Llegó septiembre de 1868; ocurrió el alzamiento del día 29, tan sonado; surgieron por todas partes Juntas revolucionarias; vibraron los himnos patrióticos; proclamóse la soberanía nacional; y en medio del mayor entusiasmo una constitución democrática fue promulgada. Pues lo mismo que si no se hubiese promulgado nada. Se habló de obstáculos tradicionales, y el trono del monarca fue derribado; pero el verdadero obstáculo tradicional, el trono del cacique, quedó incólume, y todo aquel aparato teatral, manifiesto de Cádiz, Juntas revolucionarias, destronamiento de la reina, Constitución democrática, soberanía nacional, no pasó de la categoría de pirotecnia; la graduamos de revolución, y no fue más que un simulacro de revolución. Todo aquel estado de corrupción y de servidumbre, (...) subsiste íntegro treinta y dos años después salvo haberse agravado con la hipocresía de la soberanía nacional y del sufragio universal, escarnio e inri de la España crucificada.

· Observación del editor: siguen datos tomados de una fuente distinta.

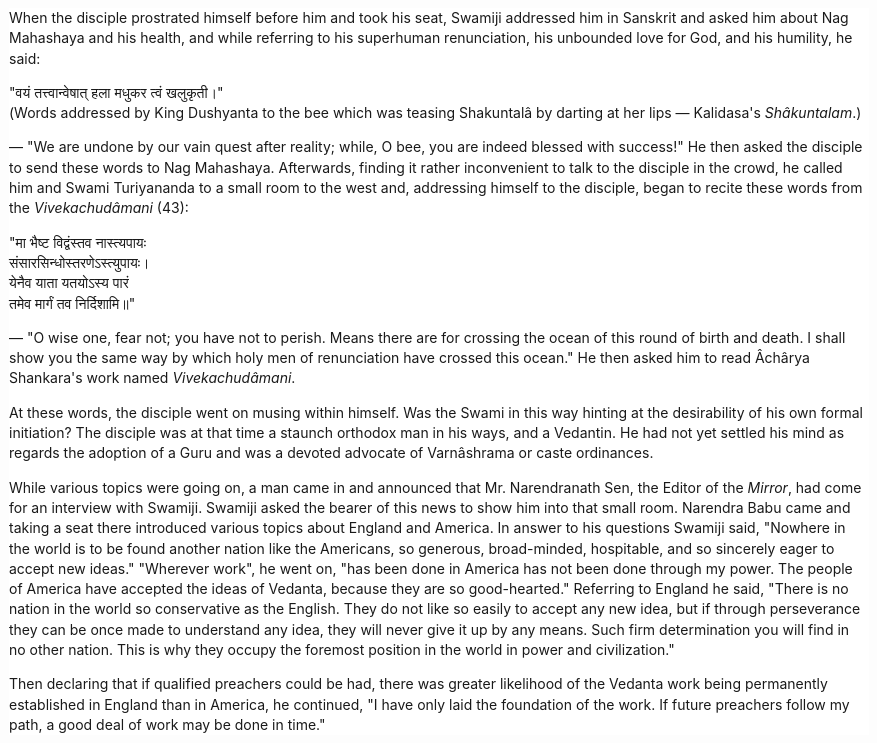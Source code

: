 When the disciple prostrated himself before him and took his seat,
Swamiji addressed him in Sanskrit and asked him about Nag Mahashaya and
his health, and while referring to his superhuman renunciation, his
unbounded love for God, and his humility, he said:

"वयं तत्त्वान्वेषात् हला मधुकर त्वं खलुकृती।"  
(Words addressed by King Dushyanta to the bee which was teasing
Shakuntalâ by darting at her lips — Kalidasa's *Shâkuntalam*.)

— "We are undone by our vain quest after reality; while, O bee, you are
indeed blessed with success!" He then asked the disciple to send these
words to Nag Mahashaya. Afterwards, finding it rather inconvenient to
talk to the disciple in the crowd, he called him and Swami Turiyananda
to a small room to the west and, addressing himself to the disciple,
began to recite these words from the *Vivekachudâmani* (43):

"मा भैष्ट विद्वंस्तव नास्त्यपायः  
संसारसिन्धोस्तरणेऽस्त्युपायः।  
येनैव याता यतयोऽस्य पारं  
तमेव मार्गं तव निर्दिशामि॥"

— "O wise one, fear not; you have not to perish. Means there are for
crossing the ocean of this round of birth and death. I shall show you
the same way by which holy men of renunciation have crossed this ocean."
He then asked him to read Âchârya Shankara's work named
*Vivekachudâmani*.

At these words, the disciple went on musing within himself. Was the
Swami in this way hinting at the desirability of his own formal
initiation? The disciple was at that time a staunch orthodox man in his
ways, and a Vedantin. He had not yet settled his mind as regards the
adoption of a Guru and was a devoted advocate of Varnâshrama or caste
ordinances.

While various topics were going on, a man came in and announced that Mr.
Narendranath Sen, the Editor of the *Mirror*, had come for an interview
with Swamiji. Swamiji asked the bearer of this news to show him into
that small room. Narendra Babu came and taking a seat there introduced
various topics about England and America. In answer to his questions
Swamiji said, "Nowhere in the world is to be found another nation like
the Americans, so generous, broad-minded, hospitable, and so sincerely
eager to accept new ideas." "Wherever work", he went on, "has been done
in America has not been done through my power. The people of America
have accepted the ideas of Vedanta, because they are so good-hearted."
Referring to England he said, "There is no nation in the world so
conservative as the English. They do not like so easily to accept any
new idea, but if through perseverance they can be once made to
understand any idea, they will never give it up by any means. Such firm
determination you will find in no other nation. This is why they occupy
the foremost position in the world in power and civilization."

Then declaring that if qualified preachers could be had, there was
greater likelihood of the Vedanta work being permanently established in
England than in America, he continued, "I have only laid the foundation
of the work. If future preachers follow my path, a good deal of work may
be done in time."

Lo mismo que antes la nación sigue viviendo sin leyes, sin garantías, sin tribunales, sujeta al mismo degradante yugo de aquel feudalismo inorgánico que mantiene a España separada de Europa por toda la distancia de una edad histórica.
J. Costa, Oligarquía y caciquismo, Antología, Madrid, 1967, p. 20.
En María Victoria López-Cordón, La Revolución de 1868 y la I República,
Madrid, Siglo XXI, págs. 157 y 158.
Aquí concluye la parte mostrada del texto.